Cabaret Libre International de Montréal : Libres penseurs
Scène

Cabaret Libre International de Montréal : Libres penseurs

Le Cabaret Libre International de Montréal, une tribune dont la pertinence n’est plus à prouver.

Il y a plus ou moins deux ans, Olivier Kemeid, Stéphanie Capistran-Lalonde et Patrick Drolet se réunissaient sous la bannière des Trois Tristes Tigres – un clin d’œil pas du tout anodin à l’œuvre phare de Guillermo Cabrera Infante, figure de proue de la littérature cubaine, décédé en février dernier. Dans les pages de ce roman baroque, les comparses reconnaissent le ludisme et la dérision qui leur sont chers. Ces jours-ci, les trois félins consacrent toutes leurs énergies à la troisième édition du Cabaret Libre International de Montréal. Aussi atypique que nécessaire, le CLIM est en voie de devenir l’une des tribunes les plus affranchies et les plus convoitées de la Métropole.

Avec un thème aussi vaste et préoccupant que la violence, la soirée ne risquait pas d’être ennuyeuse. Déclencher de franches rigolades tout en faisant réfléchir, questionner le politique aussi impitoyablement que les petits travers du genre humain, voilà qui n’est pas une mince affaire. Cette édition du CLIM – la première à se tenir dans la grande salle d’Espace Libre – relève pourtant le défi haut la main. D’une durée maximale de cinq minutes, les numéros exigent de leurs créateurs (qu’ils agissent en solo ou en groupe) une implication totale, aussi bien dans le propos que dans la manière. Irrévérencieuses, engagées et dérangeantes, les prises de parole font souvent mouche. Avec ses propos chargés d’ironie, des tirades on ne peut plus politiquement incorrectes, le CLIT (Cabaretiste Libre International de Théâtre) fait flèche de tout bois. De l’affaire Cloutier à la famine au Niger, en passant par les déboires du Rideau Vert, les sujets les plus divers méritent ses sarcasmes. Il faut cependant préciser que les références théâtrales sont si pointues que leur drôlerie échappera aux non-initiés. Inspirées par Dante, Desproges et autre penseurs à la langue bien pendue, les déclarations du maître de cérémonie (campé ce soir-là par un Olivier Kemeid très en forme) font à la fois pouffer et grincer des dents.

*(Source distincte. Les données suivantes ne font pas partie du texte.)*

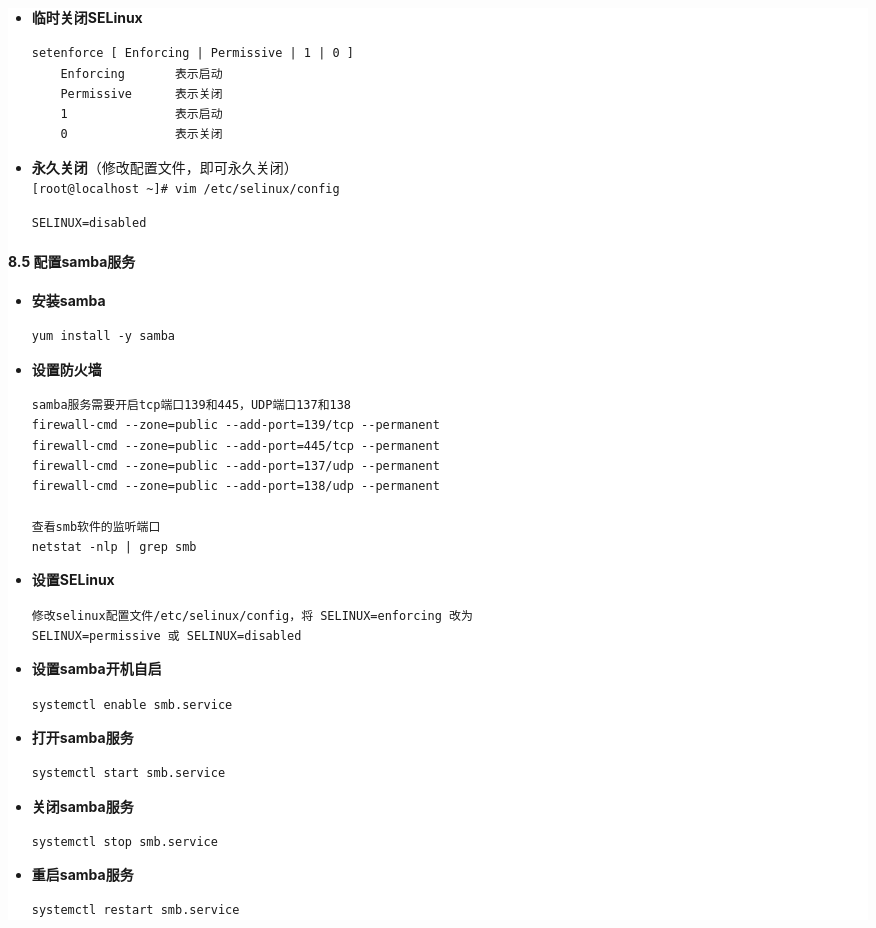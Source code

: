 - __临时关闭SELinux__
    ```
    setenforce [ Enforcing | Permissive | 1 | 0 ] 
        Enforcing       表示启动
        Permissive      表示关闭
        1               表示启动
        0               表示关闭
    ```

- __永久关闭__（修改配置文件，即可永久关闭）  
    `[root@localhost ~]# vim /etc/selinux/config`
    ```
    SELINUX=disabled
    ```

#### 8.5 配置samba服务
- __安装samba__
    ```
    yum install -y samba  
    ```

- __设置防火墙__
    ```
    samba服务需要开启tcp端口139和445，UDP端口137和138
    firewall-cmd --zone=public --add-port=139/tcp --permanent
    firewall-cmd --zone=public --add-port=445/tcp --permanent
    firewall-cmd --zone=public --add-port=137/udp --permanent
    firewall-cmd --zone=public --add-port=138/udp --permanent

    查看smb软件的监听端口
    netstat -nlp | grep smb
    ```

- __设置SELinux__
    ```
    修改selinux配置文件/etc/selinux/config，将 SELINUX=enforcing 改为
    SELINUX=permissive 或 SELINUX=disabled
    ```
    
- __设置samba开机自启__
    ```
    systemctl enable smb.service
    ```

- __打开samba服务__
    ```
    systemctl start smb.service
    ```

- __关闭samba服务__
    ```
    systemctl stop smb.service
    ```

- __重启samba服务__
    ```
    systemctl restart smb.service
    ```
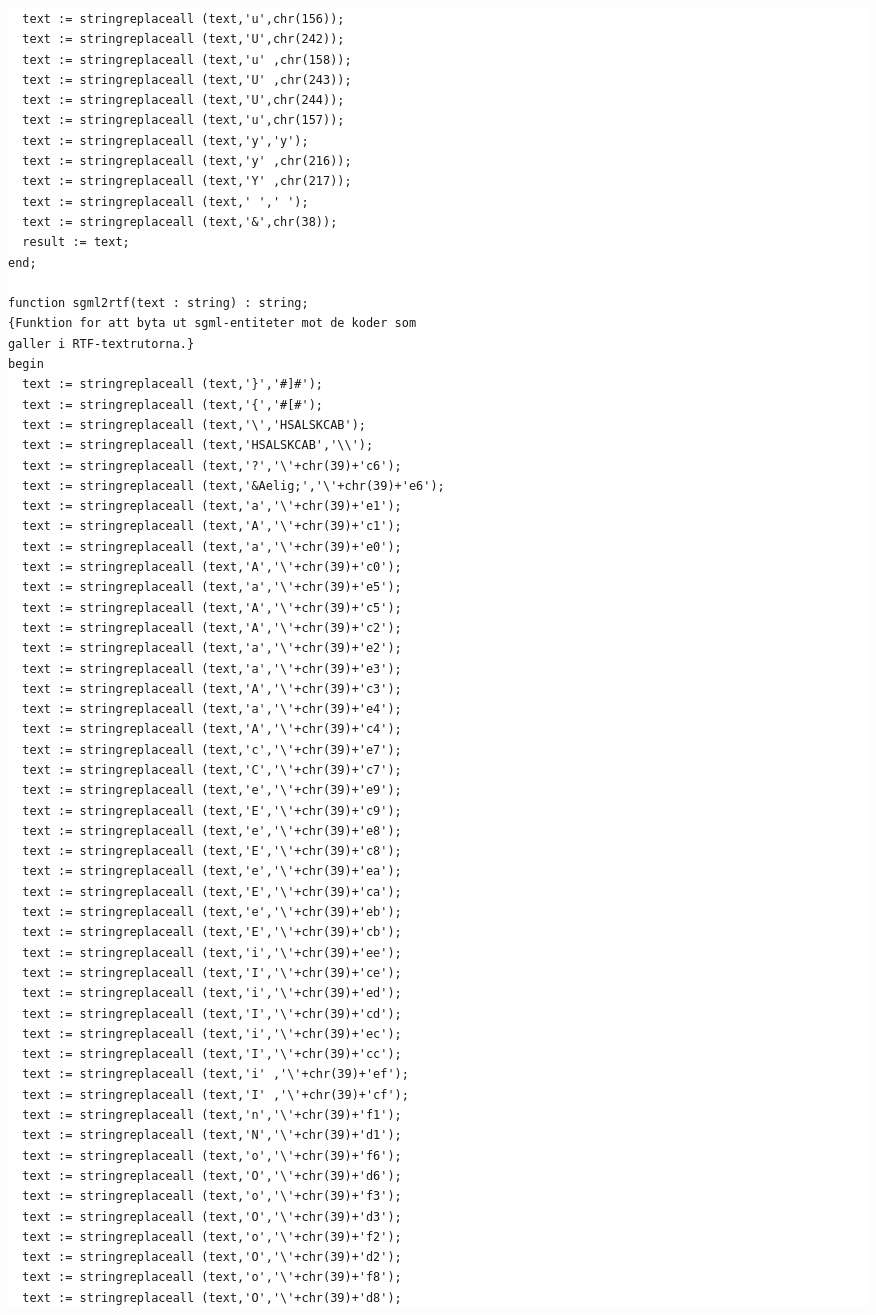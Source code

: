       text := stringreplaceall (text,'u',chr(156));
      text := stringreplaceall (text,'U',chr(242));
      text := stringreplaceall (text,'u' ,chr(158));
      text := stringreplaceall (text,'U' ,chr(243));
      text := stringreplaceall (text,'U',chr(244));
      text := stringreplaceall (text,'u',chr(157));
      text := stringreplaceall (text,'y','y');
      text := stringreplaceall (text,'y' ,chr(216));
      text := stringreplaceall (text,'Y' ,chr(217));
      text := stringreplaceall (text,' ',' ');
      text := stringreplaceall (text,'&',chr(38));
      result := text;
    end;
     
    function sgml2rtf(text : string) : string;
    {Funktion for att byta ut sgml-entiteter mot de koder som
    galler i RTF-textrutorna.}
    begin
      text := stringreplaceall (text,'}','#]#');
      text := stringreplaceall (text,'{','#[#');
      text := stringreplaceall (text,'\','HSALSKCAB');
      text := stringreplaceall (text,'HSALSKCAB','\\');
      text := stringreplaceall (text,'?','\'+chr(39)+'c6');
      text := stringreplaceall (text,'&Aelig;','\'+chr(39)+'e6');
      text := stringreplaceall (text,'a','\'+chr(39)+'e1');
      text := stringreplaceall (text,'A','\'+chr(39)+'c1');
      text := stringreplaceall (text,'a','\'+chr(39)+'e0');
      text := stringreplaceall (text,'A','\'+chr(39)+'c0');
      text := stringreplaceall (text,'a','\'+chr(39)+'e5');
      text := stringreplaceall (text,'A','\'+chr(39)+'c5');
      text := stringreplaceall (text,'A','\'+chr(39)+'c2');
      text := stringreplaceall (text,'a','\'+chr(39)+'e2');
      text := stringreplaceall (text,'a','\'+chr(39)+'e3');
      text := stringreplaceall (text,'A','\'+chr(39)+'c3');
      text := stringreplaceall (text,'a','\'+chr(39)+'e4');
      text := stringreplaceall (text,'A','\'+chr(39)+'c4');
      text := stringreplaceall (text,'c','\'+chr(39)+'e7');
      text := stringreplaceall (text,'C','\'+chr(39)+'c7');
      text := stringreplaceall (text,'e','\'+chr(39)+'e9');
      text := stringreplaceall (text,'E','\'+chr(39)+'c9');
      text := stringreplaceall (text,'e','\'+chr(39)+'e8');
      text := stringreplaceall (text,'E','\'+chr(39)+'c8');
      text := stringreplaceall (text,'e','\'+chr(39)+'ea');
      text := stringreplaceall (text,'E','\'+chr(39)+'ca');
      text := stringreplaceall (text,'e','\'+chr(39)+'eb');
      text := stringreplaceall (text,'E','\'+chr(39)+'cb');
      text := stringreplaceall (text,'i','\'+chr(39)+'ee');
      text := stringreplaceall (text,'I','\'+chr(39)+'ce');
      text := stringreplaceall (text,'i','\'+chr(39)+'ed');
      text := stringreplaceall (text,'I','\'+chr(39)+'cd');
      text := stringreplaceall (text,'i','\'+chr(39)+'ec');
      text := stringreplaceall (text,'I','\'+chr(39)+'cc');
      text := stringreplaceall (text,'i' ,'\'+chr(39)+'ef');
      text := stringreplaceall (text,'I' ,'\'+chr(39)+'cf');
      text := stringreplaceall (text,'n','\'+chr(39)+'f1');
      text := stringreplaceall (text,'N','\'+chr(39)+'d1');
      text := stringreplaceall (text,'o','\'+chr(39)+'f6');
      text := stringreplaceall (text,'O','\'+chr(39)+'d6');
      text := stringreplaceall (text,'o','\'+chr(39)+'f3');
      text := stringreplaceall (text,'O','\'+chr(39)+'d3');
      text := stringreplaceall (text,'o','\'+chr(39)+'f2');
      text := stringreplaceall (text,'O','\'+chr(39)+'d2');
      text := stringreplaceall (text,'o','\'+chr(39)+'f8');
      text := stringreplaceall (text,'O','\'+chr(39)+'d8');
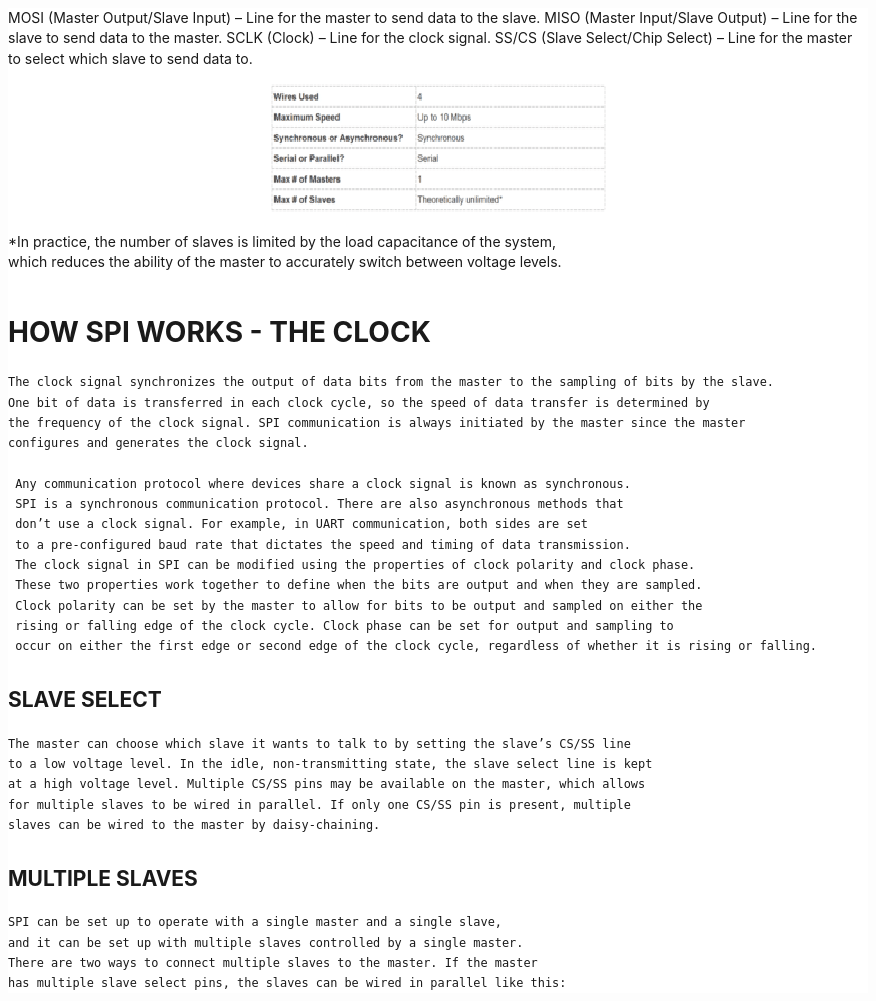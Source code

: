 MOSI (Master Output/Slave Input) – Line for the master to send data to the slave.
MISO (Master Input/Slave Output) – Line for the slave to send data to the master.
SCLK (Clock) – Line for the clock signal.
SS/CS (Slave Select/Chip Select) – Line for the master to select which slave to send data to.

 <p align="center">
  <img src="images/35.png"/>
</p>  

*In practice, the number of slaves is limited by the load capacitance of the system,  
which reduces the ability of the master to accurately switch between voltage levels.

# HOW SPI WORKS - THE CLOCK
    The clock signal synchronizes the output of data bits from the master to the sampling of bits by the slave.  
    One bit of data is transferred in each clock cycle, so the speed of data transfer is determined by  
    the frequency of the clock signal. SPI communication is always initiated by the master since the master  
    configures and generates the clock signal.  
    
     Any communication protocol where devices share a clock signal is known as synchronous.  
     SPI is a synchronous communication protocol. There are also asynchronous methods that  
     don’t use a clock signal. For example, in UART communication, both sides are set  
     to a pre-configured baud rate that dictates the speed and timing of data transmission.  
     The clock signal in SPI can be modified using the properties of clock polarity and clock phase.  
     These two properties work together to define when the bits are output and when they are sampled.  
     Clock polarity can be set by the master to allow for bits to be output and sampled on either the  
     rising or falling edge of the clock cycle. Clock phase can be set for output and sampling to   
     occur on either the first edge or second edge of the clock cycle, regardless of whether it is rising or falling.
        
## SLAVE SELECT
    The master can choose which slave it wants to talk to by setting the slave’s CS/SS line  
    to a low voltage level. In the idle, non-transmitting state, the slave select line is kept  
    at a high voltage level. Multiple CS/SS pins may be available on the master, which allows  
    for multiple slaves to be wired in parallel. If only one CS/SS pin is present, multiple  
    slaves can be wired to the master by daisy-chaining.
    
## MULTIPLE SLAVES
    SPI can be set up to operate with a single master and a single slave,  
    and it can be set up with multiple slaves controlled by a single master.  
    There are two ways to connect multiple slaves to the master. If the master  
    has multiple slave select pins, the slaves can be wired in parallel like this:  
 <p align="center">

La représentation s’ouvrit sur un florilège de citations. De la Bible à Jeff Fillion, le collage offrait un survol historique du thème. Parmi les faits saillants de la soirée, mentionnons le postérieur dénudé de Geoffrey Gaquere, roué de coups par l’auteur de ces lignes. Spécifions que ce geste fut commis à la demande du comédien, celui-ci implorant qu’on le corrige. Stéphane Lépine, conseiller dramaturgique et ex-animateur de radio, alarma la foule quant à l’absence d’un magazine littéraire sur les ondes de la télévision de Radio-Canada. Dans un rituel qui en laissa plusieurs perplexes, trois moines loufoques ont sacrifié et rissolé un poisson rouge. Mettant en vedette Patrick Goyette, le court-métrage de Guillaume Lonergan illustrait de manière probante les violences du quotidien. Après s’être adonné à d’intimes confessions, Martin Faucher s’est littéralement couvert le crâne de ketchup et d’œuf. Caroline Binet a livré un bouleversant monologue sur la douloureuse question du viol. Cocasse et corrosive, la scène défendue par Fanny Britt et Jean-François Nadeau n’a laissé personne indifférent. Espérons que ce détonant tandem revive au plus vite sous la plume de Britt. Au terme de la soirée, le CLIT tint des propos fort inspirants qui allaient à peu près comme suit: puisqu’il semble impossible d’éradiquer la violence, détournons-la sur un objet symbolique – ce qui est le propre de l’art. Il y a trop de victimes sacrificielles dans nos rues, ajouta-t-il, et pas assez sur nos scènes!

Notez bien que cette semaine, le CLIM troque le thème de la violence contre celui de l’irrationnel.